“Yes.” His heart was still hammering, and his breath was coming fast. They were on the precipice of something big here.
“Then you are wrong.”
Chapter Eight
Charlotte walked away from Jacob, having revealed too much. So she wasn’t surprised to hear him running after her. Lord Ashland was a curious man. He would want to know what she had meant when she said she hadn’t been running from her aunt.
“Where are you going?” he asked a bit breathlessly. He had a nice voice. Smooth and comforting. She imagined that he rarely found himself surprised.
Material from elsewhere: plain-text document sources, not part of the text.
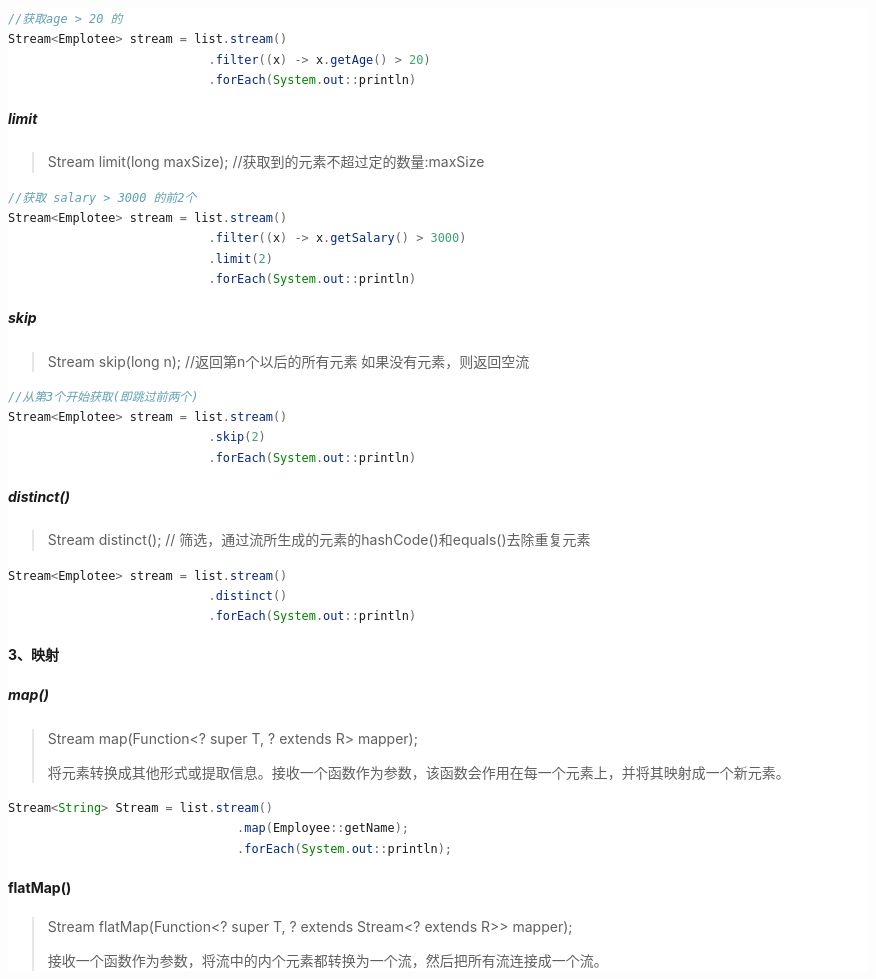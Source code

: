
 ```java
//获取age > 20 的
Stream<Emplotee> stream = list.stream()
    						.filter((x) -> x.getAge() > 20)
    						.forEach(System.out::println)
```

##### limit

>Stream<T> limit(long maxSize);		//获取到的元素不超过定的数量:maxSize

```java
//获取 salary > 3000 的前2个
Stream<Emplotee> stream = list.stream()
    						.filter((x) -> x.getSalary() > 3000)
    						.limit(2)
    						.forEach(System.out::println)
```

##### skip

> Stream<T> skip(long n);	//返回第n个以后的所有元素 如果没有元素，则返回空流

```java
//从第3个开始获取(即跳过前两个)
Stream<Emplotee> stream = list.stream()
    						.skip(2)
    						.forEach(System.out::println)
```

##### distinct()

> Stream<T> distinct();    // 筛选，通过流所生成的元素的hashCode()和equals()去除重复元素

```java
Stream<Emplotee> stream = list.stream()	
    						.distinct()
    						.forEach(System.out::println)
```

#### 3、映射

##### map()

><R> Stream<R> map(Function<? super T, ? extends R> mapper);
>
>​	将元素转换成其他形式或提取信息。接收一个函数作为参数，该函数会作用在每一个元素上，并将其映射成一个新元素。

```java
Stream<String> Stream = list.stream()
    							.map(Employee::getName);
								.forEach(System.out::println);
```

#### flatMap()

><R> Stream<R> flatMap(Function<? super T, ? extends Stream<? extends R>> mapper);
>
>​	接收一个函数作为参数，将流中的内个元素都转换为一个流，然后把所有流连接成一个流。
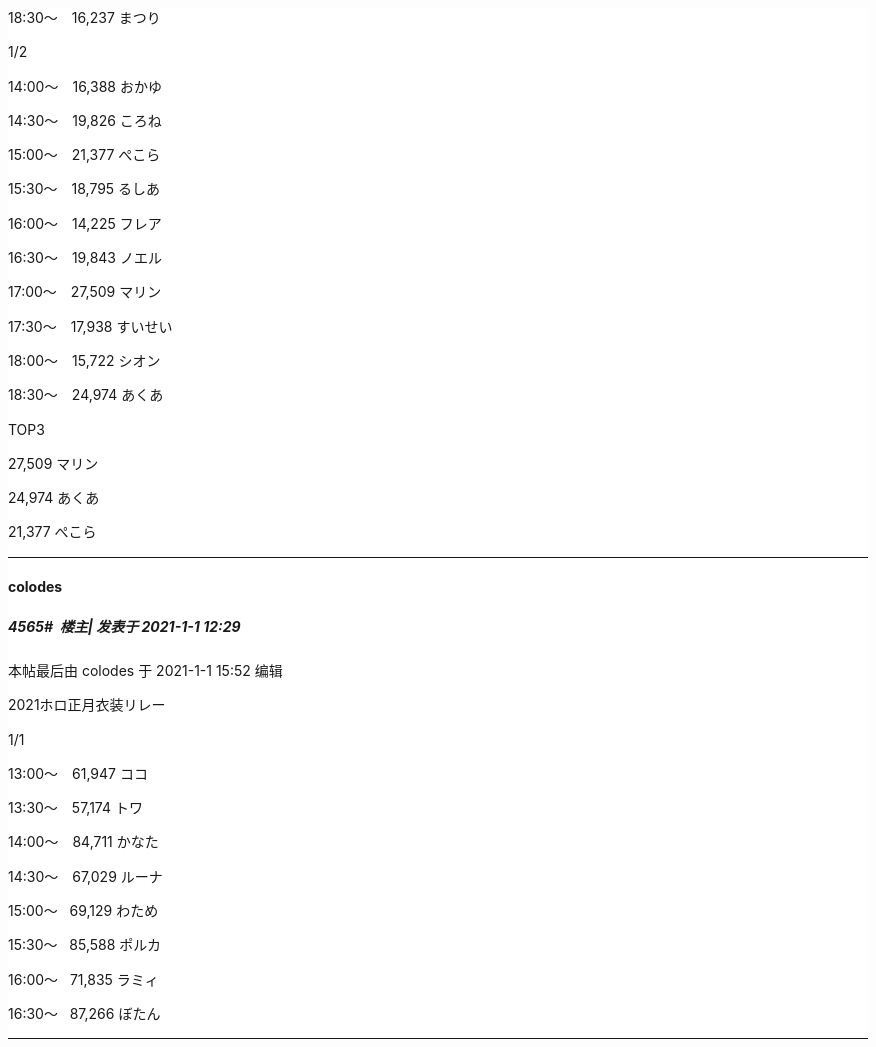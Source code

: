 18:30～　16,237 まつり


1/2

14:00～　16,388 おかゆ

14:30～　19,826 ころね

15:00～　21,377 ぺこら

15:30～　18,795 るしあ

16:00～　14,225 フレア

16:30～　19,843 ノエル

17:00～　27,509 マリン

17:30～　17,938 すいせい

18:00～　15,722 シオン

18:30～　24,974 あくあ


TOP3

27,509 マリン

24,974 あくあ

21,377 ぺこら


*****

####  colodes  
##### 4565#         楼主| 发表于 2021-1-1 12:29


 本帖最后由 colodes 于 2021-1-1 15:52 编辑 

2021ホロ正月衣装リレー


1/1

13:00～　61,947 ココ

13:30～　57,174 トワ

14:00～　84,711 かなた

14:30～　67,029 ルーナ

15:00～   69,129 わため

15:30～   85,588 ポルカ

16:00～   71,835 ラミィ

16:30～   87,266 ぼたん


*****
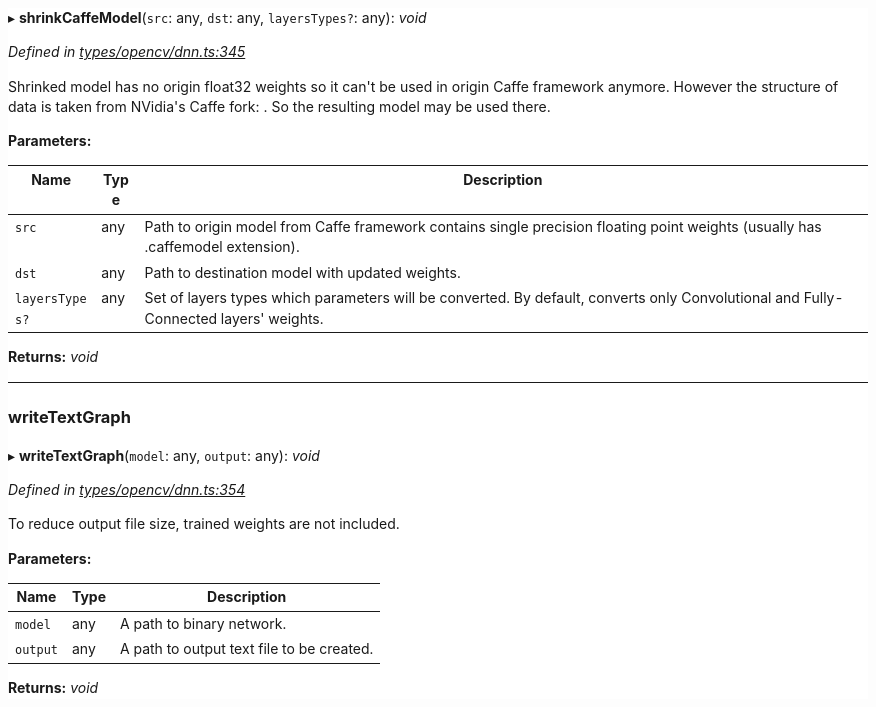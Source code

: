▸ **shrinkCaffeModel**(`src`: any, `dst`: any, `layersTypes?`: any): *void*

*Defined in [types/opencv/dnn.ts:345](https://github.com/cancerberoSgx/mirada/blob/f2ba50d/mirada/src/types/opencv/dnn.ts#L345)*

Shrinked model has no origin float32 weights so it can't be used in origin Caffe framework anymore.
However the structure of data is taken from NVidia's Caffe fork: . So the resulting model may be
used there.

**Parameters:**

Name | Type | Description |
------ | ------ | ------ |
`src` | any | Path to origin model from Caffe framework contains single precision floating point weights (usually has .caffemodel extension).  |
`dst` | any | Path to destination model with updated weights.  |
`layersTypes?` | any | Set of layers types which parameters will be converted. By default, converts only Convolutional and Fully-Connected layers' weights.  |

**Returns:** *void*

___

###  writeTextGraph

▸ **writeTextGraph**(`model`: any, `output`: any): *void*

*Defined in [types/opencv/dnn.ts:354](https://github.com/cancerberoSgx/mirada/blob/f2ba50d/mirada/src/types/opencv/dnn.ts#L354)*

To reduce output file size, trained weights are not included.

**Parameters:**

Name | Type | Description |
------ | ------ | ------ |
`model` | any | A path to binary network.  |
`output` | any | A path to output text file to be created.  |

**Returns:** *void*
“Back to my lodgings,” she said as she continued to walk, and he continued to match her steps.
“Why?”
“Because it’s where I live.” She was worried because she liked far too much about him. It wasn’t wise to like him this much, and that was part of the reason she’d walked away. He was handsome, but more than that he was compassionate. She couldn’t afford to fall for compassion.
“What do you do there? At your lodging?”
“There’s not much to do in the rookery besides stealing and various other unlawful activities.”
“So why stay there?”
“Where else can one disappear so thoroughly?”
“Weren’t you frightened the first time you went there?”
“I was more relieved. But, yes, I was frightened, too.” They were still walking, and he was still keeping up, and she was cross with herself for answering his questions. She didn’t want him to know any more about her, but her mouth didn’t seem to care.
“And yet you continue to stay,” he said.
“The alternative isn’t acceptable.”
“The alternative being living with your aunt and cousin?”
She stopped. The sun was behind him, so it was difficult to make out his facial expression. “You have a lot of questions, Lord Ashland.”
“I’m a curious person.”
“Curiosity killed the cat. Haven’t you heard that?”
“Is that what will happen to me? If I assuage my curiosity I will get killed?”
“Maybe not killed but hurt.”
“What are you hiding that will hurt me, Charlotte?”
“I’m not telling you.” She began walking again, her steps clipped because she was angry that she’d revealed so much.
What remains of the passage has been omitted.